INFORMATION GIVEN Start Marker

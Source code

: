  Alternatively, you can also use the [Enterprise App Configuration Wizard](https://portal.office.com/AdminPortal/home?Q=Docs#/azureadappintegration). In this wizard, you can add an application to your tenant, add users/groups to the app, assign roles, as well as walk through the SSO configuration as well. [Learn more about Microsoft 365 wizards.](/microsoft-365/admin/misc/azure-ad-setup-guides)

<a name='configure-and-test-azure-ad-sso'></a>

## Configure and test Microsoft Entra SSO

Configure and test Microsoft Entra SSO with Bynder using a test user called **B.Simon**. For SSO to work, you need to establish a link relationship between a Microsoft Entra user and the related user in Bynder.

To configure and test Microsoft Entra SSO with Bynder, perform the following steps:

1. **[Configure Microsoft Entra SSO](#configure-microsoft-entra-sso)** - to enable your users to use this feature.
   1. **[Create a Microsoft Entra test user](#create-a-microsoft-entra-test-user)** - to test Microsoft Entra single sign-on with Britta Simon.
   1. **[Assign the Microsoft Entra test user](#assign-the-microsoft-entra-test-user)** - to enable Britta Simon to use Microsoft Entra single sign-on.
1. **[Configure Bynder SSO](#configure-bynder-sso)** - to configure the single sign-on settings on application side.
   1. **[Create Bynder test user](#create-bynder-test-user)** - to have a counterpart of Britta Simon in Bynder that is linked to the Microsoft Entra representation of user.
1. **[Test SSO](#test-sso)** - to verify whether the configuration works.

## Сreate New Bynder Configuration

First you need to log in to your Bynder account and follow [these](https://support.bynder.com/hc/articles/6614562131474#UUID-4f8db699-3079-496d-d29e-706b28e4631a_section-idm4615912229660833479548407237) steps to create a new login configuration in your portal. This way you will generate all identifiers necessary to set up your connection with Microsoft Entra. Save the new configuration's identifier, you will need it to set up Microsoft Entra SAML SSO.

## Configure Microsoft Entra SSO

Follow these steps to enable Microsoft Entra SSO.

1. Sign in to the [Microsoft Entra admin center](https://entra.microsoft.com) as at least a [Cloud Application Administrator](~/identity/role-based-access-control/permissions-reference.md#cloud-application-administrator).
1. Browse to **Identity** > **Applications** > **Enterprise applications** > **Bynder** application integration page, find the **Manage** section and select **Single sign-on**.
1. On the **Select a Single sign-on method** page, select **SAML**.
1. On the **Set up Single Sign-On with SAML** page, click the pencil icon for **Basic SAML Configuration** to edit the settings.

INFORMATION GIVEN End Marker
INFORMATION GIVEN Start Marker

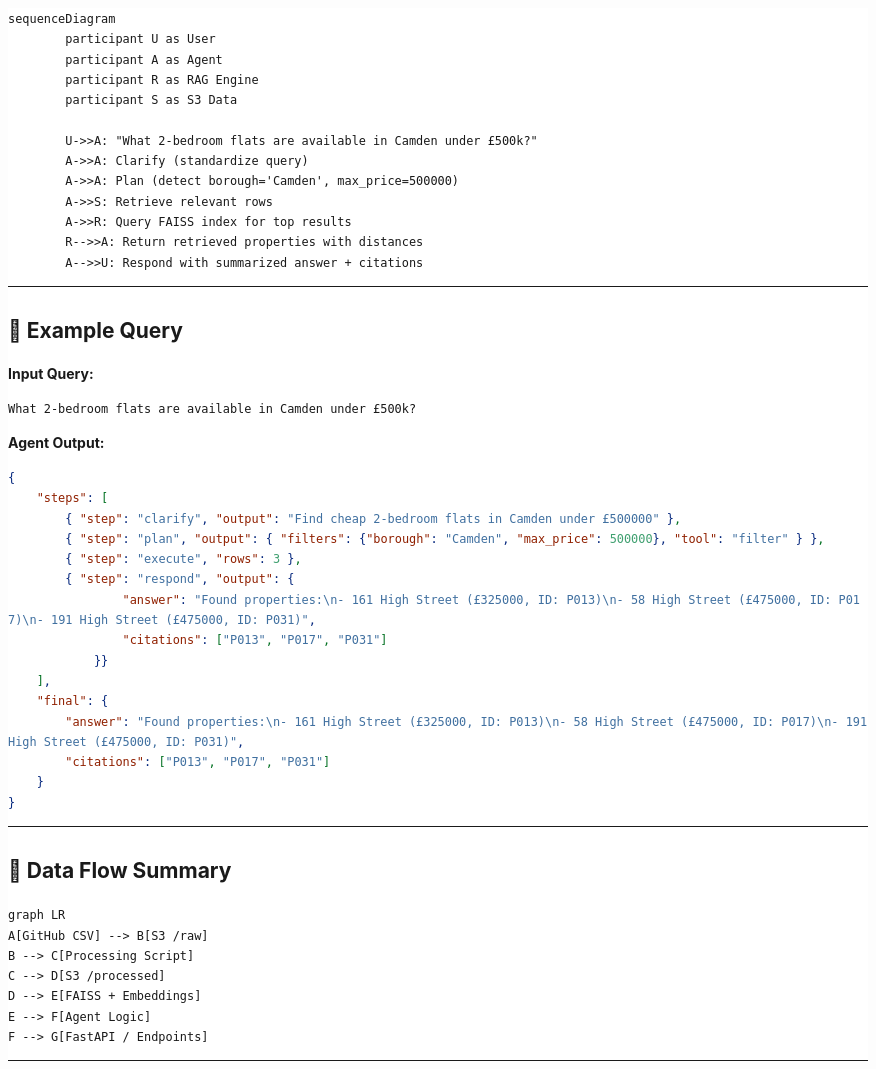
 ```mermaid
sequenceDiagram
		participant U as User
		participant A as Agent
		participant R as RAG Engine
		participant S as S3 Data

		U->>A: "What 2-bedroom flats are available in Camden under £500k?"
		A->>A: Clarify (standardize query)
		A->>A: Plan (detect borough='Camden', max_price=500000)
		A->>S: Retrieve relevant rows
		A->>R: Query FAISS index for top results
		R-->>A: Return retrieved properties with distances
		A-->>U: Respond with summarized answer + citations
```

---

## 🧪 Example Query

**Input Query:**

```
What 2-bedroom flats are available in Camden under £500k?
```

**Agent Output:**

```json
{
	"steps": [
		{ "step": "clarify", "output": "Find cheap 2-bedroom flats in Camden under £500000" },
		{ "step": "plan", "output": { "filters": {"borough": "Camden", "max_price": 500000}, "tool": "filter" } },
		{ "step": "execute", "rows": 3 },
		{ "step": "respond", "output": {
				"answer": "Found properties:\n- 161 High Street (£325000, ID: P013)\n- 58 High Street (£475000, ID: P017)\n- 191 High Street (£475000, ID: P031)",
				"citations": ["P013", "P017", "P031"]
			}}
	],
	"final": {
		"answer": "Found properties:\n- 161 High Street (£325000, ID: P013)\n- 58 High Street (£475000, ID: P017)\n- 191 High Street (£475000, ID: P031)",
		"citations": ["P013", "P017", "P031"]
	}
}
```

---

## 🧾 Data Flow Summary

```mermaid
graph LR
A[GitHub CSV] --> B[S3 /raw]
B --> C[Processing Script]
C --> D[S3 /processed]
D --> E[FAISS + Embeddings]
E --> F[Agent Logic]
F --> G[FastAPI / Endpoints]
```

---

INFORMATION GIVEN End Marker

PROBLEM STATEMENT
Could you set down, exactly as written, the lines above between the one holding "1. **[Assign the" and the one holding "## Сreate New Bynder Configuration", inclusive, and nothing more?

THE ANSWER
   1. **[Assign the Microsoft Entra test user](#assign-the-microsoft-entra-test-user)** - to enable Britta Simon to use Microsoft Entra single sign-on.
1. **[Configure Bynder SSO](#configure-bynder-sso)** - to configure the single sign-on settings on application side.
   1. **[Create Bynder test user](#create-bynder-test-user)** - to have a counterpart of Britta Simon in Bynder that is linked to the Microsoft Entra representation of user.
1. **[Test SSO](#test-sso)** - to verify whether the configuration works.

## Сreate New Bynder Configuration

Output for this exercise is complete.